◆ PROBLEM STATEMENT: Working from the records below, repeat exactly the lines starting at the line that contains "while (fib[k] - 1" and ending at the line that contains "else if(arr[mid] <", inclusive.
═══ RECORDED DATA
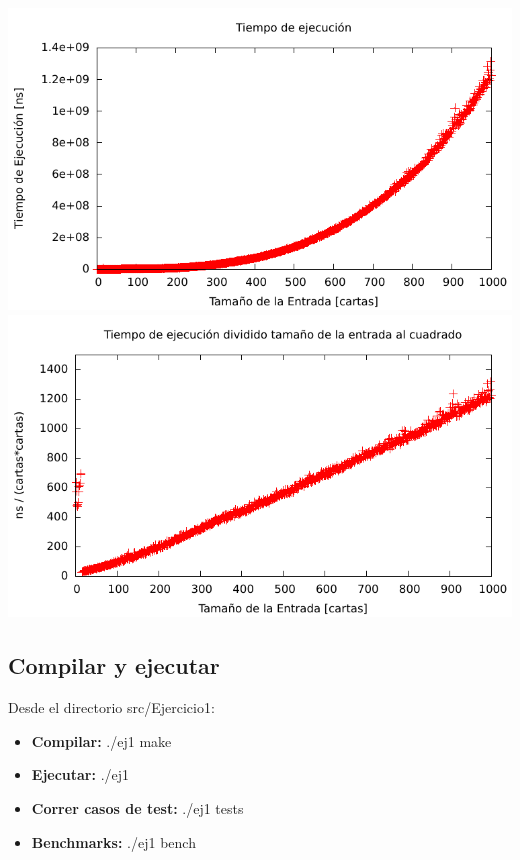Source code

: \includegraphics[width=\textwidth]{ej1/cubico.pdf}
\includegraphics[width=\textwidth]{ej1/lineal.pdf}

\subsection{Compilar y ejecutar}
Desde el directorio src/Ejercicio1:
\begin{itemize}
   \item {\bf Compilar:} ./ej1 make
   \item {\bf Ejecutar:} ./ej1
   \item {\bf Correr casos de test:} ./ej1 tests
   \item {\bf Benchmarks:} ./ej1 bench
\end{itemize}

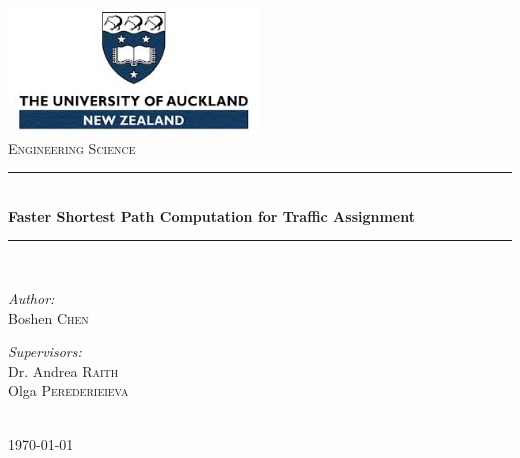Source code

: \begin{titlepage}
    \newcommand{\HRule}{\rule{\linewidth}{0.5mm}}
    \centering
    \includegraphics[width=0.5\textwidth]{img/logo.jpg}\\[2cm]    
    \textsc{\Large Engineering Science}\\[2cm]
    \HRule \\[0.4cm]
    { \huge \bfseries Faster Shortest Path Computation for Traffic Assignment
    }\\[0.4cm]
    \HRule \\[2cm]

    \begin{minipage}{0.4\textwidth}
        \begin{flushleft} \large
            \emph{Author:}\\
            Boshen \textsc{Chen}
        \end{flushleft}
    \end{minipage}
    \begin{minipage}{0.4\textwidth}
        \begin{flushright} \large
            \emph{Supervisors:} \\
            Dr. Andrea \textsc{Raith} \\
            Olga \textsc{Perederieieva}
        \end{flushright}
    \end{minipage}\\[4cm]

    \vfill
    {\large \mydate \today}
    \thispagestyle{empty}
\end{titlepage} 
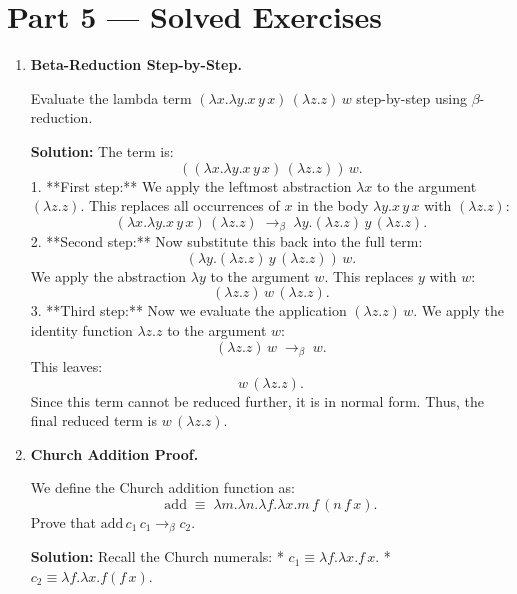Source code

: \documentclass[12pt, a4paper]{book}
\begin{document}
\section{Part 5 --- Solved Exercises}

\begin{problembox}
\begin{enumerate}[label=\textbf{E\arabic*.}]
  \item \textbf{Beta-Reduction Step-by-Step.}
  
        Evaluate the lambda term $(\lambda x. \lambda y. x \, y \, x) \, (\lambda z. z) \, w$ step-by-step using $\beta$-reduction.
        
        \textbf{Solution:}
        The term is:
        \[
          \left( (\lambda x. \lambda y. x \, y \, x) \, (\lambda z. z) \right) \, w.
        \]
        1. **First step:** We apply the leftmost abstraction $\lambda x$ to the argument $(\lambda z. z)$.
           This replaces all occurrences of $x$ in the body $\lambda y. x \, y \, x$ with $(\lambda z. z)$:
           \[
             (\lambda x. \lambda y. x \, y \, x) \, (\lambda z. z) \;\to_\beta\; \lambda y. (\lambda z. z) \, y \, (\lambda z. z).
           \]
        2. **Second step:** Now substitute this back into the full term:
           \[
             \left( \lambda y. (\lambda z. z) \, y \, (\lambda z. z) \right) \, w.
           \]
           We apply the abstraction $\lambda y$ to the argument $w$.
           This replaces $y$ with $w$:
           \[
             (\lambda z. z) \, w \, (\lambda z. z).
           \]
        3. **Third step:** Now we evaluate the application $(\lambda z. z) \, w$.
           We apply the identity function $\lambda z. z$ to the argument $w$:
           \[
             (\lambda z. z) \, w \;\to_\beta\; w.
           \]
           This leaves:
           \[
             w \, (\lambda z. z).
           \]
        Since this term cannot be reduced further, it is in normal form.
        Thus, the final reduced term is $w \, (\lambda z. z)$.
        
  \item \textbf{Church Addition Proof.}
  
        We define the Church addition function as:
        \[
          \text{add} \;\equiv\; \lambda m. \lambda n. \lambda f. \lambda x. m \, f \, (n \, f \, x).
        \]
        Prove that $\text{add} \, c_1 \, c_1 \to_\beta c_2$.
        
        \textbf{Solution:}
        Recall the Church numerals:
        * $c_1 \equiv \lambda f. \lambda x. f \, x$.
        * $c_2 \equiv \lambda f. \lambda x. f (f \, x)$.
        

\end{enumerate}
\end{problembox}
\end{document}
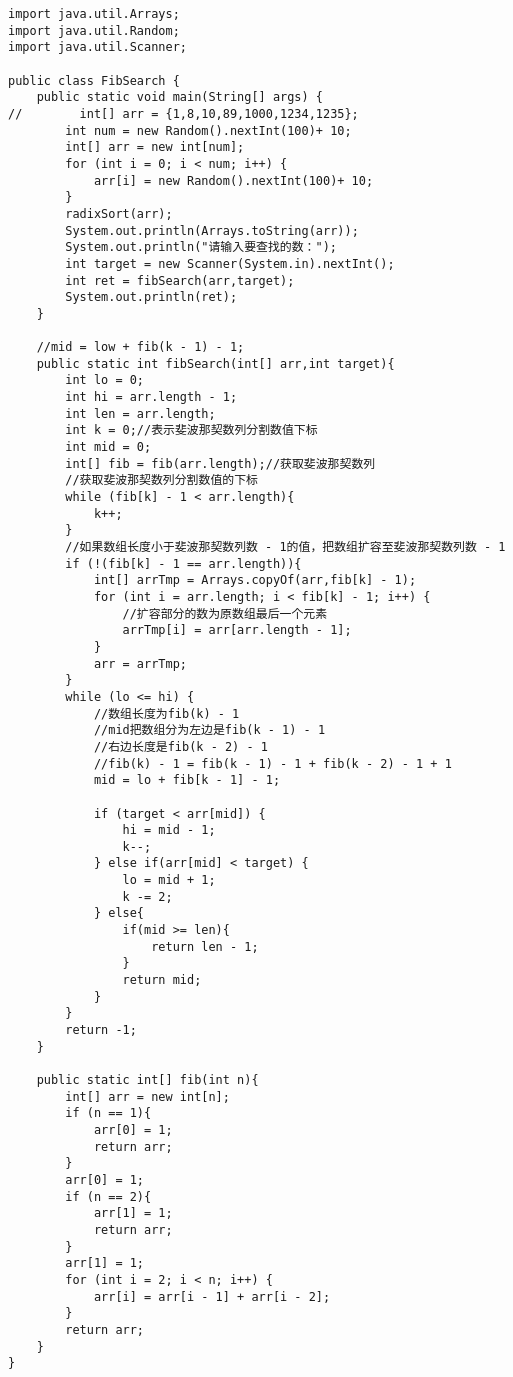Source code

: \documentclass[a4paper]{report}
\begin{document}
\begin{lstlisting}
import java.util.Arrays;
import java.util.Random;
import java.util.Scanner;

public class FibSearch {
    public static void main(String[] args) {
//        int[] arr = {1,8,10,89,1000,1234,1235};
        int num = new Random().nextInt(100)+ 10;
        int[] arr = new int[num];
        for (int i = 0; i < num; i++) {
            arr[i] = new Random().nextInt(100)+ 10;
        }
        radixSort(arr);
        System.out.println(Arrays.toString(arr));
        System.out.println("请输入要查找的数：");
        int target = new Scanner(System.in).nextInt();
        int ret = fibSearch(arr,target);
        System.out.println(ret);
    }

    //mid = low + fib(k - 1) - 1;
    public static int fibSearch(int[] arr,int target){
        int lo = 0;
        int hi = arr.length - 1;
        int len = arr.length;
        int k = 0;//表示斐波那契数列分割数值下标
        int mid = 0;
        int[] fib = fib(arr.length);//获取斐波那契数列
        //获取斐波那契数列分割数值的下标
        while (fib[k] - 1 < arr.length){
            k++;
        }
        //如果数组长度小于斐波那契数列数 - 1的值，把数组扩容至斐波那契数列数 - 1
        if (!(fib[k] - 1 == arr.length)){
            int[] arrTmp = Arrays.copyOf(arr,fib[k] - 1);
            for (int i = arr.length; i < fib[k] - 1; i++) {
                //扩容部分的数为原数组最后一个元素
                arrTmp[i] = arr[arr.length - 1];
            }
            arr = arrTmp;
        }
        while (lo <= hi) {
            //数组长度为fib(k) - 1
            //mid把数组分为左边是fib(k - 1) - 1
            //右边长度是fib(k - 2) - 1
            //fib(k) - 1 = fib(k - 1) - 1 + fib(k - 2) - 1 + 1
            mid = lo + fib[k - 1] - 1;

            if (target < arr[mid]) {
                hi = mid - 1;
                k--;
            } else if(arr[mid] < target) {
                lo = mid + 1;
                k -= 2;
            } else{
                if(mid >= len){
                    return len - 1;
                }
                return mid;
            }
        }
        return -1;
    }

    public static int[] fib(int n){
        int[] arr = new int[n];
        if (n == 1){
            arr[0] = 1;
            return arr;
        }
        arr[0] = 1;
        if (n == 2){
            arr[1] = 1;
            return arr;
        }
        arr[1] = 1;
        for (int i = 2; i < n; i++) {
            arr[i] = arr[i - 1] + arr[i - 2];
        }
        return arr;
    }
}
\end{lstlisting}
\end{document}
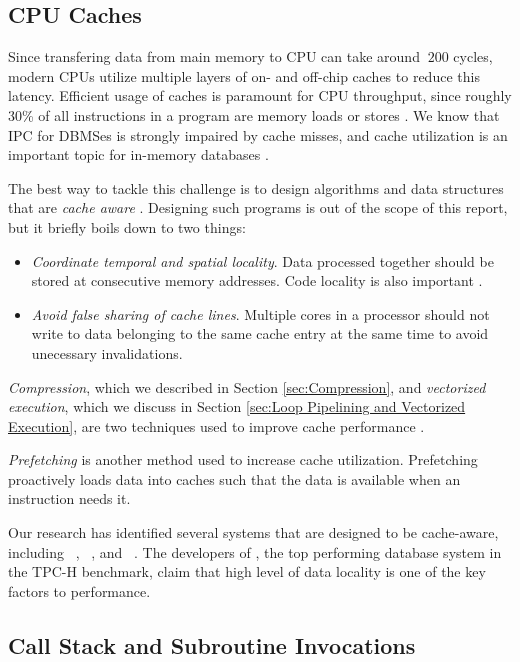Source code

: \subsection{CPU Caches}
\label{sub:CPU Caches}
Since transfering data from main memory to CPU can take around $~200$ cycles, modern CPUs utilize multiple layers of on- and off-chip caches to reduce this latency. Efficient usage of caches is paramount for CPU throughput, since roughly 30\% of all instructions in a program are memory loads or stores \cite{Boncz2005-wj}. We know that IPC for DBMSes is strongly impaired by cache misses, and cache utilization is an important topic for in-memory databases \cite{Exasol2014-xh}.

The best way to tackle this challenge is to design algorithms and data structures that are \textit{cache aware} \cite{Farber2012-vh}. Designing such programs is out of the scope of this report, but it briefly boils down to two things:
\begin{itemize}
  \item \textit{Coordinate temporal and spatial locality}. Data processed together should be stored at consecutive memory addresses. Code locality is also important \cite{Neumann2011-uq}.
  \item \textit{Avoid false sharing of cache lines}. Multiple cores in a processor should not write to data belonging to the same cache entry at the same time to avoid unecessary invalidations.
\end{itemize}
\textit{Compression}, which we described in Section \ref{sec:Compression}, and \textit{vectorized execution}, which we discuss in Section \ref{sec:Loop Pipelining and Vectorized Execution}, are two techniques used to improve cache performance \cite{Larson2013-mc, Lemke2010-is}.

\textit{Prefetching} is another method used to increase cache utilization. Prefetching proactively loads data into caches such that the data is available when an instruction needs it.

Our research has identified several systems that are designed to be cache-aware, including \monetdb~\cite{Boncz2002-yj}, \mssql~\cite{Lahiri2015-mz}, and \ibm~\cite{Raman2013-em}. The developers of \exasol, the top performing database system in the TPC-H benchmark, claim that high level of data locality is one of the key factors to performance.

\subsection{Call Stack and Subroutine Invocations}
\label{sub:Call Stack and Subroutine Invocations}

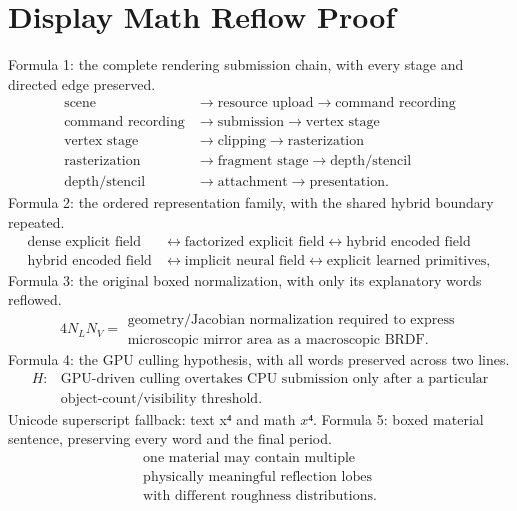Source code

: \documentclass[11pt,twoside,openany]{book}
\begin{document}
\chapter*{Display Math Reflow Proof}
\noindent Formula 1: the complete rendering submission chain, with every stage and directed edge preserved.
\[
\begin{aligned}\text{scene} &\rightarrow \text{resource upload} \rightarrow \text{command recording}\\\text{command recording} &\rightarrow \text{submission} \rightarrow \text{vertex stage}\\\text{vertex stage} &\rightarrow \text{clipping} \rightarrow \text{rasterization}\\\text{rasterization} &\rightarrow \text{fragment stage} \rightarrow \text{depth/stencil}\\\text{depth/stencil} &\rightarrow \text{attachment} \rightarrow \text{presentation}.\end{aligned}
\]
\clearpage
\noindent Formula 2: the ordered representation family, with the shared hybrid boundary repeated.
\[
\begin{aligned}\text{dense explicit field} &\leftrightarrow \text{factorized explicit field} \leftrightarrow \text{hybrid encoded field}\\\text{hybrid encoded field} &\leftrightarrow \text{implicit neural field} \leftrightarrow \text{explicit learned primitives},\end{aligned}
\]
\clearpage
\noindent Formula 3: the original boxed normalization, with only its explanatory words reflowed.
\[
\boxed{4N_LN_V=\begin{gathered}\text{geometry/Jacobian normalization required to express}\\\text{microscopic mirror area as a macroscopic BRDF}.\end{gathered}}
\]
\clearpage
\noindent Formula 4: the GPU culling hypothesis, with all words preserved across two lines.
\[
\begin{aligned}H: &\text{GPU-driven culling overtakes CPU submission only after a particular}\\&\text{object-count/visibility threshold.}\end{aligned}
\]
\bigskip
\noindent Unicode superscript fallback: text x⁴ and math $x⁴$.
\clearpage
\noindent Formula 5: boxed material sentence, preserving every word and the final period.
\[
\boxed{\begin{gathered}\text{one material may contain multiple}\\\text{physically meaningful reflection lobes}\\\text{with different roughness distributions}.\end{gathered}}
\]
\end{document}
══════
◆ RESULT OF THIS EXERCISE:
        while (fib[k] - 1 < arr.length){
            k++;
        }
        //如果数组长度小于斐波那契数列数 - 1的值，把数组扩容至斐波那契数列数 - 1
        if (!(fib[k] - 1 == arr.length)){
            int[] arrTmp = Arrays.copyOf(arr,fib[k] - 1);
            for (int i = arr.length; i < fib[k] - 1; i++) {
                //扩容部分的数为原数组最后一个元素
                arrTmp[i] = arr[arr.length - 1];
            }
            arr = arrTmp;
        }
        while (lo <= hi) {
            //数组长度为fib(k) - 1
            //mid把数组分为左边是fib(k - 1) - 1
            //右边长度是fib(k - 2) - 1
            //fib(k) - 1 = fib(k - 1) - 1 + fib(k - 2) - 1 + 1
            mid = lo + fib[k - 1] - 1;

            if (target < arr[mid]) {
                hi = mid - 1;
                k--;
            } else if(arr[mid] < target) {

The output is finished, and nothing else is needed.